I would love to get your comments on the novel when you are through. I am currently working on the next two, and hope to get at least one of them out in the next few months.
One love
I finished your book on the train home last evening (then started Pao). I had lots of laughs throughout your book as well as despair and disgust. The treatment of dogs even shocked me. A good deal of your story does help me understand the root of Jamaican attitude toward sexual relationships and life in general. Of course there are exceptions to any generalization. I know three loving men and fathers who raised their children alone when the birthmothers took off to the States. They are terrific fathers. I know an old fellow who pass a few years ago. He was married to the same woman for over 50 years. They never had children and he never had any elsewhere. He worshiped his loving Birdie (as he called her). Franklin was his name and he worked at the resort I frequent since it was built in the early 70’s. He was in his late 70’s when he died. I miss him and his stories. That is where I first heard of many Duppy stories and learned the proper way to roast a breadfruit.
Over all I enjoyed reading your book. One thing the books lacked was answers. Damn man I need some answers. How the heck you get out of that horrible place? What takes you around the world? What kind of consulting? What happened when you did meet your father? Why semicolon? Look forward to your next books. I found your book while looking for historical novels about Jamaica on Amazon…seems to be a shortage of them.

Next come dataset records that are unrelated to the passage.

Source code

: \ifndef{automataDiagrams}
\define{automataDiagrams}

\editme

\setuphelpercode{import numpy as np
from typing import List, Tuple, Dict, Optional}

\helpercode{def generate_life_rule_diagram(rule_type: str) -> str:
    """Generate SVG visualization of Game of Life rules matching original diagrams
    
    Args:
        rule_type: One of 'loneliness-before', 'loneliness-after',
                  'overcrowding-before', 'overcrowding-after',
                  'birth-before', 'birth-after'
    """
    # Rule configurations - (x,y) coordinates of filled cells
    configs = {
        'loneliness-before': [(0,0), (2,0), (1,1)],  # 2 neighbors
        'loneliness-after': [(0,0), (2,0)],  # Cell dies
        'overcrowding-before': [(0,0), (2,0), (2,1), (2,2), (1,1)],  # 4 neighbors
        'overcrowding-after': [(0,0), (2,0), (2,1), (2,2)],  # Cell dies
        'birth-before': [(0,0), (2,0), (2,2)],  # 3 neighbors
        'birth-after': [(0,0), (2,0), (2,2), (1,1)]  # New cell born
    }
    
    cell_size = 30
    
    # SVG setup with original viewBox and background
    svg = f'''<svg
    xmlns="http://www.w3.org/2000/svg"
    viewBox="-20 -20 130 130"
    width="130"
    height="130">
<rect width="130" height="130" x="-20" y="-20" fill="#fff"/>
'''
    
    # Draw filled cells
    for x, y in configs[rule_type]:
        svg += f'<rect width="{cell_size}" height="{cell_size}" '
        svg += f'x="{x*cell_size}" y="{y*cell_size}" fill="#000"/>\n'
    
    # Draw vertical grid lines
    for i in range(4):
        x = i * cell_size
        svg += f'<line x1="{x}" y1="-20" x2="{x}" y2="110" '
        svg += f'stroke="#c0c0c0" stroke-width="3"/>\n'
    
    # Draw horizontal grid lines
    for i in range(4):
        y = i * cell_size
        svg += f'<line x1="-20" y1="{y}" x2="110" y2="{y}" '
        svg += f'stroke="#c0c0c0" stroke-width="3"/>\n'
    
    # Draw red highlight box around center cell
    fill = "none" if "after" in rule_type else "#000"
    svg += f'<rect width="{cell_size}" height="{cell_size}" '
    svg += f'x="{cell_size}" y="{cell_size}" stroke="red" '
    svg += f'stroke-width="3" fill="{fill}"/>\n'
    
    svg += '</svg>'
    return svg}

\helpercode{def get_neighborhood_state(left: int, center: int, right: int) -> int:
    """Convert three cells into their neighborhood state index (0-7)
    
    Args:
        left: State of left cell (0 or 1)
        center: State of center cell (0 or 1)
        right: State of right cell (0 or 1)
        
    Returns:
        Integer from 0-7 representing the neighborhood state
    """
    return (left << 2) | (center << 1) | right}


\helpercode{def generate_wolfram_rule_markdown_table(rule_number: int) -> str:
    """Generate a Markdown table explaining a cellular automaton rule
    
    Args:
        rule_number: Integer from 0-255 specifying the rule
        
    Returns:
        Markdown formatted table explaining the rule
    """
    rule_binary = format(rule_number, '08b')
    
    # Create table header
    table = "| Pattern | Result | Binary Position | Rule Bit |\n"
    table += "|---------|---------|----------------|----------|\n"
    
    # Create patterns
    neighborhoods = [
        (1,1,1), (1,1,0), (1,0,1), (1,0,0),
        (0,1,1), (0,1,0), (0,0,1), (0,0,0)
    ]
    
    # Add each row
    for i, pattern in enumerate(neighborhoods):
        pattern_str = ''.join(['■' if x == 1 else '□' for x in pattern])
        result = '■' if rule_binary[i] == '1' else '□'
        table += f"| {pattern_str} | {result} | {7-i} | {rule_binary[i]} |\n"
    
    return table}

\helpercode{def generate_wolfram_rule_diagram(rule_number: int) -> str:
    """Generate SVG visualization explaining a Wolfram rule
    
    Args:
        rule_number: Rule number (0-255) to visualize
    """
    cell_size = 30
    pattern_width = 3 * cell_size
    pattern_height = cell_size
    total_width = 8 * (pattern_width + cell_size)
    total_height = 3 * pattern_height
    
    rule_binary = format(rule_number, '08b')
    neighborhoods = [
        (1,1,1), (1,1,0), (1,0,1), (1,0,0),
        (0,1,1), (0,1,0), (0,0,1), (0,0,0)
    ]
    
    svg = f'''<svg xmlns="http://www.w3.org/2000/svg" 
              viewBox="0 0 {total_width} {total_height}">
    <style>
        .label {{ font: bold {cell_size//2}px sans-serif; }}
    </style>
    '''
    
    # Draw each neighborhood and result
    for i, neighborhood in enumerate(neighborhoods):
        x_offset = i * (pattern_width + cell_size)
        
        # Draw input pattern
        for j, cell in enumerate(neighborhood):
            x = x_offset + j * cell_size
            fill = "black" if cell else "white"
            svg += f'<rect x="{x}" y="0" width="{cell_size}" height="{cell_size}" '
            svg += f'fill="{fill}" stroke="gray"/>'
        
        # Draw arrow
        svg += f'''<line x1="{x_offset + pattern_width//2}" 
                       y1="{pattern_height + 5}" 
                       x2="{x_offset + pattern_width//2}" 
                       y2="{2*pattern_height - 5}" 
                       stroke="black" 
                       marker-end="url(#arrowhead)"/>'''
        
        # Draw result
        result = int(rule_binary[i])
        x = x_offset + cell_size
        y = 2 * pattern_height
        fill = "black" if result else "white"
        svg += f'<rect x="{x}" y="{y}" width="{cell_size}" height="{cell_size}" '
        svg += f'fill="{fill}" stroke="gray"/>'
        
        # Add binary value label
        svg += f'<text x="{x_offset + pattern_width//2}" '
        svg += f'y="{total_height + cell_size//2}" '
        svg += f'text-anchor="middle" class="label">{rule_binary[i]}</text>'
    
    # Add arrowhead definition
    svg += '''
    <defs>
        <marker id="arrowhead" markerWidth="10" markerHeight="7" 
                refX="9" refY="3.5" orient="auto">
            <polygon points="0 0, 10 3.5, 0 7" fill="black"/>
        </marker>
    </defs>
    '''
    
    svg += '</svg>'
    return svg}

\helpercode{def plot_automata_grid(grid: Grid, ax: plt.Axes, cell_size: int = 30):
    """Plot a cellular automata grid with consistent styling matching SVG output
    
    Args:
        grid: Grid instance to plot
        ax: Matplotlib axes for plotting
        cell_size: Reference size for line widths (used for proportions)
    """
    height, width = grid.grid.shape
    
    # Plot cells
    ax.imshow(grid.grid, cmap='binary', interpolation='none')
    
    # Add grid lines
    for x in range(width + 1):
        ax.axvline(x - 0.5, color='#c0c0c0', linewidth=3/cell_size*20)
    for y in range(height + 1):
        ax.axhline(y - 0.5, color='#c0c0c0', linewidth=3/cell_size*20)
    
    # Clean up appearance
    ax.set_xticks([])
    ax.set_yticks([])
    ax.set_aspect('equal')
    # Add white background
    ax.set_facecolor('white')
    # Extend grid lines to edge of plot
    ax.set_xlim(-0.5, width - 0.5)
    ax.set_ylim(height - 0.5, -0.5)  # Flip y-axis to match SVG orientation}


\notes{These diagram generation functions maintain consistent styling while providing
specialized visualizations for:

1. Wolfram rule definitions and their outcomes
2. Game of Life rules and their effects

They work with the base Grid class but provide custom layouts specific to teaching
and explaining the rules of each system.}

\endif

As far a blogging goes I’m totally inexperienced and really don’t think I’m qualified. I’d be ok with sharing some stories with you here from time to time
Thanks again Anita, I appreciate your time to read the novel and also to provide this useful feedback. (Incidentally, if you have a moment and could copy/paste your comments on Amazon – http://www.amazon.com/Disposable-People-Inspired-true-events/product-reviews/1467922730/ref=sr_cr_hist_all?ie=UTF8&showViewpoints=1) that could be helpful.) I would love to hear some of your stories. You can send to me directly if you wish at my email. I could update you on a few of your questions that way also
. One love
Thanks for the Amazon comment.
One love
I am a man. I could never cheat. Sooner cut off my p****. But the (admittedly small) number of women in my life have all been cheaters. Violent too. So I give up on them. My ex-wife even moved in with another man while we were still together! When she dies (presuming she goes first) I’m having a party. Cheaters destroy families and lives. My family and my life. They are no better than child molesters. They should be chemically castrated. Why do people (Thais, Jamaicans, Germans, whatever) cheat? The same reason they steal, rape, murder etc. Because they are bad people who only care about themselves and have no concept of the rights or feelings of other people. They think that their lives, feelings and urges are the only things worth worrying about. Bad people, plain and simple. If there was any justice they would all get AIDS.
I found out by experience that jamaican are the worst, they will have a whole family tucked somewhere else, and you will be the last one to know. The signs will be there, then the africans are next. They get that green card then it’s a wrap!!!!,,,
I can’t imagine what your experiences must have been like Tonya, but thanks for sharing your thoughts.